### The task:
Repeat, exactly as written, the lines of the records below from the first through the line with "## Axes du projet", but none past it.

Data items
________

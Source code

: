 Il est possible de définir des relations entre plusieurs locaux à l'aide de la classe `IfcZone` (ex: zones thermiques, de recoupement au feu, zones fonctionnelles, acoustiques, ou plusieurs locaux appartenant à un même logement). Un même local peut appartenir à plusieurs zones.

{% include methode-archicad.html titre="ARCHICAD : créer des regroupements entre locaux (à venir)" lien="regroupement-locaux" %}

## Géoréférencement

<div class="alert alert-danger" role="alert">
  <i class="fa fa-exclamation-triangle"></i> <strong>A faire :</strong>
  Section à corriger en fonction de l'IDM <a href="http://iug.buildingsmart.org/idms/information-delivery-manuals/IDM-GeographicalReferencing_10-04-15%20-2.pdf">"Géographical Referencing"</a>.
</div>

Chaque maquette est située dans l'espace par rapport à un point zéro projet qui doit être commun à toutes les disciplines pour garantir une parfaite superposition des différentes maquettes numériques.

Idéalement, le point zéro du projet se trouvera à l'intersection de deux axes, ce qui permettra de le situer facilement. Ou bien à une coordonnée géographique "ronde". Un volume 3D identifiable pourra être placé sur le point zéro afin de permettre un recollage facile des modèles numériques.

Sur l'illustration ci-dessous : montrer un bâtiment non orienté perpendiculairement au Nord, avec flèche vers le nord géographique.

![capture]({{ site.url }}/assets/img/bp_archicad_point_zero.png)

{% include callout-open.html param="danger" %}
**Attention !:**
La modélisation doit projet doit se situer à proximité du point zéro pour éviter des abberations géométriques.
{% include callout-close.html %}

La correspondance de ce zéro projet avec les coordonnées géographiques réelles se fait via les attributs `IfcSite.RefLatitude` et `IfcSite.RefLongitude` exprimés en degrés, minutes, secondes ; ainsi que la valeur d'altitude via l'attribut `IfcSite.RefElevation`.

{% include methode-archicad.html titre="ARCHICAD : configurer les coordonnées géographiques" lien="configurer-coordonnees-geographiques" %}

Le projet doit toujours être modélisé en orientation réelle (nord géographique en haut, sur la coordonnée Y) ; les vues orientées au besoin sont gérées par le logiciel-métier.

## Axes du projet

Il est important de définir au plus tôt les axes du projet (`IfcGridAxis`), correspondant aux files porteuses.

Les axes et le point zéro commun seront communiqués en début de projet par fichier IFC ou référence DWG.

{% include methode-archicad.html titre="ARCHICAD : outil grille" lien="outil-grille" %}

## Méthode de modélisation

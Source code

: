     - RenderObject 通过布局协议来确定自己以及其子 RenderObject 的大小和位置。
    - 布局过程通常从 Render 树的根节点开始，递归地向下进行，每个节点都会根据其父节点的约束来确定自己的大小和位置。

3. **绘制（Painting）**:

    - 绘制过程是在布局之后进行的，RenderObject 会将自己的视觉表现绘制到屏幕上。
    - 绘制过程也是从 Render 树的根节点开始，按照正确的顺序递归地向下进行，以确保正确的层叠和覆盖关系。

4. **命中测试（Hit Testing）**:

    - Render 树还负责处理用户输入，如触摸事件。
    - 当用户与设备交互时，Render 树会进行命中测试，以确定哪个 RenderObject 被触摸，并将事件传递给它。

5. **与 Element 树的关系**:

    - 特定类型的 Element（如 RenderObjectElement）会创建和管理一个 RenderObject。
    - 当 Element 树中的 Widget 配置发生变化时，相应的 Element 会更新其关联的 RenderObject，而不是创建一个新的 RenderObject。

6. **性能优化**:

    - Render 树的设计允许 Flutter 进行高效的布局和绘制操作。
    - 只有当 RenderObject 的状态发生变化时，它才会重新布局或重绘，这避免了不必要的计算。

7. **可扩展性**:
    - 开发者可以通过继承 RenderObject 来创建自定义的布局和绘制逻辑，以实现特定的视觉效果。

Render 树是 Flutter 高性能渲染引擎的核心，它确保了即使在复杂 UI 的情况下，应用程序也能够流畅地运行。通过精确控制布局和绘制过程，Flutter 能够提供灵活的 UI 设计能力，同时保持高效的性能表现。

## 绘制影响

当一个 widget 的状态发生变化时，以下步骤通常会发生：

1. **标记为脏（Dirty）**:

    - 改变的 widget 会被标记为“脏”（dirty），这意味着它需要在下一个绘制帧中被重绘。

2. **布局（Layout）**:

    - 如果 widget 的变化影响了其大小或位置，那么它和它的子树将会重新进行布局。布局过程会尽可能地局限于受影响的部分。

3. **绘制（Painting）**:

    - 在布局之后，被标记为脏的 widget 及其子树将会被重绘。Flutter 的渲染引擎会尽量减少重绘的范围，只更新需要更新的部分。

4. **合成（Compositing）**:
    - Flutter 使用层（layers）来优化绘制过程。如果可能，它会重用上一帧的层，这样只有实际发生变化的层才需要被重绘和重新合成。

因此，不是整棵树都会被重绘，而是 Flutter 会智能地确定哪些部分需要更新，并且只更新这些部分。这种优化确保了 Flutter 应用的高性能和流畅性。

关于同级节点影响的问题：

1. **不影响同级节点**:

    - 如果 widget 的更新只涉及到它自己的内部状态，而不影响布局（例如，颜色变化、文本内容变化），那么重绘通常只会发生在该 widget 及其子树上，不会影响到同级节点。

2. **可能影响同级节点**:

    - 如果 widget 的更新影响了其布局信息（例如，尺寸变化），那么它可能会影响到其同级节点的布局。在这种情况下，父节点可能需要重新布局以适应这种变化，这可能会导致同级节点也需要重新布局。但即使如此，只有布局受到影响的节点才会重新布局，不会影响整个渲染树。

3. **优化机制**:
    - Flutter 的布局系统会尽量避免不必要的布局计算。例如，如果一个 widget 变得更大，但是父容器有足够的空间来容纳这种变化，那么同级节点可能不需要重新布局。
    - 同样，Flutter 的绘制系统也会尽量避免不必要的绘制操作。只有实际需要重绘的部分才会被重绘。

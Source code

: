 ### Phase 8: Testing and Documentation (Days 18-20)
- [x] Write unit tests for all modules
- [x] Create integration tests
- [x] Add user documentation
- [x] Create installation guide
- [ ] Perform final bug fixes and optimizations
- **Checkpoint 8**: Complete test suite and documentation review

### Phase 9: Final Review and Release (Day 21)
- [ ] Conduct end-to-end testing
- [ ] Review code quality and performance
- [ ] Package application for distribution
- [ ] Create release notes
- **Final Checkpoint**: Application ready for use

________

### Solution to the problem:
Source code

: Il est possible de définir des relations entre plusieurs locaux à l'aide de la classe `IfcZone` (ex: zones thermiques, de recoupement au feu, zones fonctionnelles, acoustiques, ou plusieurs locaux appartenant à un même logement). Un même local peut appartenir à plusieurs zones.

{% include methode-archicad.html titre="ARCHICAD : créer des regroupements entre locaux (à venir)" lien="regroupement-locaux" %}

## Géoréférencement

<div class="alert alert-danger" role="alert">
  <i class="fa fa-exclamation-triangle"></i> <strong>A faire :</strong>
  Section à corriger en fonction de l'IDM <a href="http://iug.buildingsmart.org/idms/information-delivery-manuals/IDM-GeographicalReferencing_10-04-15%20-2.pdf">"Géographical Referencing"</a>.
</div>

Chaque maquette est située dans l'espace par rapport à un point zéro projet qui doit être commun à toutes les disciplines pour garantir une parfaite superposition des différentes maquettes numériques.

Idéalement, le point zéro du projet se trouvera à l'intersection de deux axes, ce qui permettra de le situer facilement. Ou bien à une coordonnée géographique "ronde". Un volume 3D identifiable pourra être placé sur le point zéro afin de permettre un recollage facile des modèles numériques.

Sur l'illustration ci-dessous : montrer un bâtiment non orienté perpendiculairement au Nord, avec flèche vers le nord géographique.

![capture]({{ site.url }}/assets/img/bp_archicad_point_zero.png)

{% include callout-open.html param="danger" %}
**Attention !:**
La modélisation doit projet doit se situer à proximité du point zéro pour éviter des abberations géométriques.
{% include callout-close.html %}

La correspondance de ce zéro projet avec les coordonnées géographiques réelles se fait via les attributs `IfcSite.RefLatitude` et `IfcSite.RefLongitude` exprimés en degrés, minutes, secondes ; ainsi que la valeur d'altitude via l'attribut `IfcSite.RefElevation`.

{% include methode-archicad.html titre="ARCHICAD : configurer les coordonnées géographiques" lien="configurer-coordonnees-geographiques" %}

Le projet doit toujours être modélisé en orientation réelle (nord géographique en haut, sur la coordonnée Y) ; les vues orientées au besoin sont gérées par le logiciel-métier.

## Axes du projet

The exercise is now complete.